El escándalo lo destapaba un veterano cirujano de traumatología en el citado hospital, el doctor Luis Alberto Martos. El País, que adelantaba la noticia, accedía a documentos y correos que demostraban la manipulación y la exigencia de los superiores de cumplir los objetivos de la Consejería.
Tras la noticia, Ayuso guardaba silencio y su consejera de Sanidad, Fátima Matute, reconocía que abrirían "unas diligencias de información interna para volver a revisar todo nuestro sistema", aunque en la misma frase adelantaba los resultados insistiendo en que no se ha hecho nada ilegal.
Es más, Matute cargaba directamente contra el médico denunciante acusándole de tener abierto un expediente disciplinario. "Es mentira que se estén maquillando las listas, es un mantra que se está intentando hacer ver y son en base a las declaraciones de un sanitario que tiene un expediente disciplinario abierto mucho antes de que hiciera estas declaraciones", decía la consejera.
Pero lo cierto es que Martos siguió el protocolo y dio aviso a sus superiores de la situación irregular que había descubierto. "El motivo es organizativo, dar buenas cifras frente a la Consejería de Sanidad, que es la que le va a demandar la gestión, tanto al director médico Rafael Martínez como al jefe de servicio Basilio José", explicaba Martos a laSexta.

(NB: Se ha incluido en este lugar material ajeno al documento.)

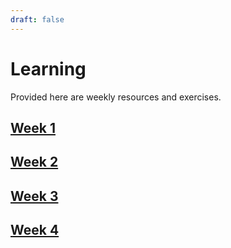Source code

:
 ```yaml
---
draft: false
---
```


# Learning

Provided here are weekly resources and exercises.

## [Week 1](https://uoftctf.org/learning-page/week-1/)

## [Week 2](https://uoftctf.org/learning-page/week-2/)

## [Week 3](https://uoftctf.org/learning-page/week-3/)

## [Week 4](https://uoftctf.org/learning-page/week-4/)







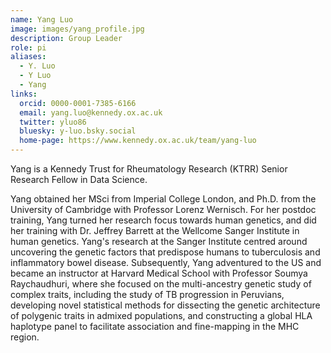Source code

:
 ```yaml
---
name: Yang Luo
image: images/yang_profile.jpg
description: Group Leader
role: pi
aliases:
  - Y. Luo
  - Y Luo
  - Yang
links:
  orcid: 0000-0001-7385-6166
  email: yang.luo@kennedy.ox.ac.uk
  twitter: yluo86
  bluesky: y-luo.bsky.social
  home-page: https://www.kennedy.ox.ac.uk/team/yang-luo
---
```


Yang is a Kennedy Trust for Rheumatology Research (KTRR) Senior Research Fellow in Data Science. 

Yang obtained her MSci from Imperial College London, and Ph.D. from the University of Cambridge with Professor Lorenz Wernisch. For her postdoc training, Yang turned her research focus towards human genetics, and did her training with Dr. Jeffrey Barrett at the Wellcome Sanger Institute in human genetics. Yang's research at the Sanger Institute centred around uncovering the genetic factors that predispose humans to tuberculosis and inflammatory bowel disease. Subsequently, Yang adventured to the US and became an instructor at Harvard Medical School with Professor Soumya Raychaudhuri, where she focused on the multi-ancestry genetic study of complex traits, including the study of TB progression in Peruvians, developing novel statistical methods for dissecting the genetic architecture of polygenic traits in admixed populations, and constructing a global HLA haplotype panel to facilitate association and fine-mapping in the MHC region.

Además de Martos, otros trabajadores del centro han mostrado su enfado por lo ocurrido y lamentan que haya pacientes "que se retuercen de dolor" a los que les bajan la gravedad de la enfermedad. Y aseguran que esta situación no es única del Ramón y Cajal, sino que se extiende a otras especialidades y a otros hospitales.
La ministra de Sanidad teme que la investigación se centre en el denunciante
La ministra de Sanidad, Mónica García, ha mostrado hoy su temor a que la investigación que va a realizar la Comunidad de Madrid se centre en el médico que ha denunciado la situación.
En una entrevista en 'La Cafetera' de Radiocable, García ha señalado que lleva denunciando "desde hace mucho tiempo" que la Comunidad de Madrid lleva a cabo "este tipo de prácticas", "ingeniería estadística" para, después, "poder mandar datos al Ministerio de Sanidad diciendo que son los que mejor lo hacen".
"Y los que vivimos en Madrid sabemos que las listas de espera en Madrid son un problema y también son, de alguna manera, el caldo de cultivo de las derivaciones" a la privada, ha aseverado.